A leaked document produced by British Columbia’s Ministry of Health alleges that “significant” quantities of “safer supply” opioids are being diverted to the black market with the assistance of organized gangs and certain unscrupulous health-care providers. This raises serious questions about the competence and honesty of B.C. New Democrats and federal Liberals, who gaslit Canadians for two years by insisting that reports of mass diversion were disinformation.

The document in question is a PowerPoint presentation summarizing the findings of a special investigative unit that, according to B.C. Health Minister Josie Osborne, was created sometime before last October’s provincial election. Many details remain unclear, as only the presentation slides were leaked last week, but the available bullet points and summaries are damning enough.

The presentation confirms that “a significant portion” of safer supply opioids are being diverted to the black market, where they are being trafficked “provincially, nationally and internationally.” Photos of diverted safer supply prescriptions, apparently confiscated during vehicle searches and still in their original packaging, were included to illustrate the point.

The special investigative unit identified at least 60 B.C. pharmacies allegedly providing prohibited paid “incentives” to customers, doctors and assisted living residences to increase their profits.

Canadian pharmacies charge a dispensing fee each time they fill a prescription, which, in this case, is typically billed to the provincial government. As pharmacies may dispense up to three prescriptions a day for a single safer supply patient, and dispensing fees in B.C. hover at around $10, pharmacies can earn up to $11,000 per year for every safer supply patient they serve.

The presentation notes that normal customers yield around $120 in dispensing fees per year, suggesting that a single safer supply patient can bring in more revenue than 90 other people combined.

The province’s investigators suggest that the profits from these billings are sometimes used to “pay incentives” to ensure safer supply patients don’t use competitors. For example, some community housing staff allegedly require tenants to pick up prescriptions from specific pharmacies.

Two PowerPoint slides cover pharmacy ownership regulations in B.C., as well as provincial requirements for criminal background checks for pharmacists and pharmacy technicians, but the exact significance of this content is not specified and the B.C. Ministry of Health did not respond to a request for comment.

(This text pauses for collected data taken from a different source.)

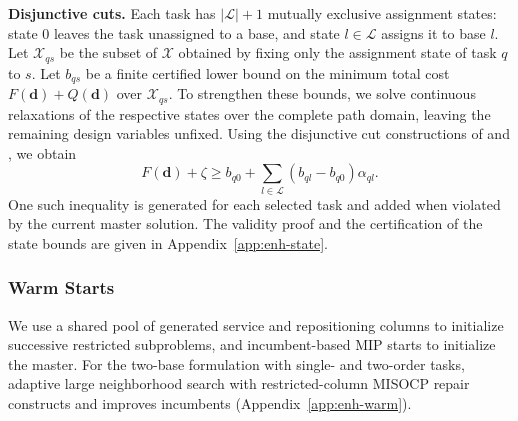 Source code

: \documentclass[11pt]{article}
\begin{document}
\medskip
\noindent\textbf{Disjunctive cuts.}
Each task has $|\mathcal L|+1$ mutually exclusive assignment states: state $0$ leaves the task unassigned to a base, and state $l\in\mathcal L$ assigns it to base $l$.
Let $\mathcal X_{qs}$ be the subset of $\mathcal X$ obtained by fixing only the assignment state of task $q$ to $s$.
Let $b_{qs}$ be a finite certified lower bound on the minimum total cost $F(\boldsymbol d)+Q(\boldsymbol d)$ over $\mathcal X_{qs}$.
To strengthen these bounds, we solve continuous relaxations of the respective states over the complete path domain, leaving the remaining design variables unfixed.
Using the disjunctive cut constructions of \citet{ChenLuedtke2024Sparse} and \citet{KronqvistMisener2021Disjunctive}, we obtain
\begin{equation}
    F(\boldsymbol d)+\zeta
    \ge b_{q0}
    +\sum_{l\in\mathcal L}(b_{ql}-b_{q0})\alpha_{ql}.
    \label{eq:enh-state-cut}
\end{equation}
One such inequality is generated for each selected task and added when violated by the current master solution.
The validity proof and the certification of the state bounds are given in Appendix~\ref{app:enh-state}.

\subsubsection{Warm Starts}

We use a shared pool of generated service and repositioning columns to initialize successive restricted subproblems, and incumbent-based MIP starts to initialize the master.
For the two-base formulation with single- and two-order tasks, adaptive large neighborhood search with restricted-column MISOCP repair constructs and improves incumbents (Appendix~\ref{app:enh-warm}).

\clearpage
\appendix


\clearpage


\end{document}
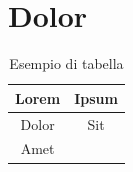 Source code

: \lipsum[4]

\section{Dolor}
\lipsum[3]

\begin{table}
\centering
\begin{tabular}{|c|c|}
\hline
\textbf{Lorem} & \textbf{Ipsum} \\
\hline
\hline
Dolor & Sit \\
\hline
Amet &  \\
\hline
\end{tabular}
\caption{Esempio di tabella}
\label{tab:example}
\end{table}

\lipsum[4-5]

As the leaked presentation alleges, some “incentivized” patients may only want one of their three daily prescriptions, and thus divert their extra opioids to the black market, fuelling organized crime, or, alternatively, the pharmacy fraudulently bills the province without actually dispensing the drugs, meaning that patients do not receive some or all of their prescriptions.

It should be noted that all of these practices echo the fraud and criminality that occurred during the OxyContin crisis 20 years ago, and that addiction experts and doctors have repeatedly drawn parallels between that crisis and safer supply. This is equal to 19 per cent of all the hydromorphone, and 13 per cent of all the fentanyl patches, dispensed in B.C. during this period.

The volume of safer supply opioids potentially being diverted is astronomical. The presentation confirms that, between 2022 and 2024, approximately 20-million milligrams of hydromorphone (an opioid as potent as heroin) and 232,000 fentanyl patches were dispensed through safer supply.

Harm-reduction advocates have insisted that there are too few safer supply patients (roughly 4,500 in B.C.) to meaningfully influence the overall drug market. These figures debunk that argument. Evidently, offering safer supply to even a relatively small population is dangerous.

The B.C. government has, in the past, declined to publicly disclose the costs of administering safer supply, but if those 4,500 patients were incurring up to $11,000 a year in dispensing fees, it would mean that taxpayers could be paying upwards of $50 million a year in pharmacy fees alone, before even factoring in inventory costs, to flood their own communities with dangerous opioids.

As stated in the leaked presentation, the province will move forward by targeting specific pharmacies and prosecuting bad actors, which is helpful, but insufficient.

The bureaucrats and politicians currently tasked with fixing this problem spent two years insisting that reports of widespread safer supply diversion were disinformation and fear-mongering. They held press conferences pushing this falsehood, repeatedly smeared critics and either purposefully misled the public or displayed a wilful blindness towards this issue. One wonders how long it would have taken for Canadians to learn of the special investigation unit’s findings had they not been leaked.

With public trust now broken, an independent public inquiry is in order. No more gaslighting, obfuscating or secret proceedings. The time for truth is now.